Thirteen times during their eight-week stay, a specially outfitted DC-8 took off from the Presidente Ibanez Airport, twelve miles northeast of Punta Arenas. Often the 40-odd scientists and support crew listed for a given flight had to leave the hotel soon after midnight to prepare the plane and its research instruments. Once airborne, the DC-8 would bank south toward Antarctica, 1,000 miles away, fighting vicious winds before settling into a twelve-hour round-trip flight at altitudes of up to 40,000 ft. Along the way, the instruments continuously collected data on atmospheric gases, airborne particles and solar radiation high above the frozen continent. Meantime, parallel flights took off from Ibanez to gather additional atmospheric data at nearly twice the altitude. Manned by a lone pilot, a Lockheed ER-2, the research version of the high-altitude U-2 spy plane, made twelve sorties into the lower stratosphere, cruising at nearly 70,000 ft., or more than 13 miles, for six hours at a time.
Both aircraft were part of an unprecedented, $10 million scientific mission carried out by the U.S. under the combined sponsorship of NASA, the National Oceanic and Atmospheric Administration, the National Science Foundation and the Chemical Manufacturers Association. The purpose: to find out why the layer of ozone gas in the upper atmosphere, which protects the earth's surface from lethal solar ultraviolet radiation, was badly depleted over Antarctica. The scale of the mission reflected an intensifying push to understand the detailed dynamics of potentially disastrous changes in the climate. The danger of ozone depletion is only part of the problem; scientists are also concerned about the "greenhouse effect," a long-term warming of the planet caused by chemical changes in the atmosphere.

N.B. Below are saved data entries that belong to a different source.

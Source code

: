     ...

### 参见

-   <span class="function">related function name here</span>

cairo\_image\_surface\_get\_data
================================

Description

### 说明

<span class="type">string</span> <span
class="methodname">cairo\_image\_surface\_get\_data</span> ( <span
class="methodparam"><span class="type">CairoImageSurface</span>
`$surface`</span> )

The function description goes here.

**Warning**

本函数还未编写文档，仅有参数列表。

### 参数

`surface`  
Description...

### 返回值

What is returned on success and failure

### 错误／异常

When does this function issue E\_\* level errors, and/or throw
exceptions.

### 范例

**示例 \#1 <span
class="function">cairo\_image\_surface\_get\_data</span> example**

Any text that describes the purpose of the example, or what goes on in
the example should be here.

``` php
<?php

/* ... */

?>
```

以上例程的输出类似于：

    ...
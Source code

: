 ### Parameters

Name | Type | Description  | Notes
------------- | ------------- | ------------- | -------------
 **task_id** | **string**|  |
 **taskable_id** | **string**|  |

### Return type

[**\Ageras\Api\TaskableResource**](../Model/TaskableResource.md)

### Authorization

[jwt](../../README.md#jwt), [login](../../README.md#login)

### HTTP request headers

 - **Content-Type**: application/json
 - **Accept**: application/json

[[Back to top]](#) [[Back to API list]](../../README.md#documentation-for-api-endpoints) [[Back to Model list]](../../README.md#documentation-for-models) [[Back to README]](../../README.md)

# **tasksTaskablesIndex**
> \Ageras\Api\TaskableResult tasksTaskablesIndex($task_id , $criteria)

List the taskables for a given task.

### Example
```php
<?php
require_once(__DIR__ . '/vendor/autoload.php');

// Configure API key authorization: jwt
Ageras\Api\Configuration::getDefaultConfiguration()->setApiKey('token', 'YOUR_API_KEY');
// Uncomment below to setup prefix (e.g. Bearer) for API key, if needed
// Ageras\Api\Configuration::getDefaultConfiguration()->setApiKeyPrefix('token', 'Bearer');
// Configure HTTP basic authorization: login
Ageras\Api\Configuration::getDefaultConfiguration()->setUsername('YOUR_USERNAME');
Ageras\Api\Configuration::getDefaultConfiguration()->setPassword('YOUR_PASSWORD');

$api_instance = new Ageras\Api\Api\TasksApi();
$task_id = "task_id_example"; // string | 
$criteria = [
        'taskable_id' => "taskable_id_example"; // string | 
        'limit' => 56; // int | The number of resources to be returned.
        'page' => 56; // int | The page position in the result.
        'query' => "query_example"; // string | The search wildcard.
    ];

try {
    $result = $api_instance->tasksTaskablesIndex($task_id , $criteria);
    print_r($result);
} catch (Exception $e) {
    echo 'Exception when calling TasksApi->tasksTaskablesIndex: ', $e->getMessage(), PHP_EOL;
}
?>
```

The threat to the ozone was first discovered in 1983, when scientists with the British Antarctic Survey made the startling observation that concentrations of ozone in the stratosphere were dropping at a dramatic rate over Antarctica each austral spring, only to gradually become replenished by the end of November. At first they speculated that the phenomenon might be the result of increased sunspot activity or the unusual weather systems of the Antarctic. It is now widely accepted that winds are partly responsible, but scientists are increasingly convinced that there is a more disturbing factor at work. The culprit: a group of man-made chemicals called chlorofluorocarbons (CFCs), which are used, among other things, as coolants in refrigerators and air conditioners, for making plastic foams, and as cleaning solvents for microelectronic circuitry. Mounting evidence has demonstrated that under certain conditions these compounds, rising from earth high into the stratosphere, set off chemical reactions that rapidly destroy ozone.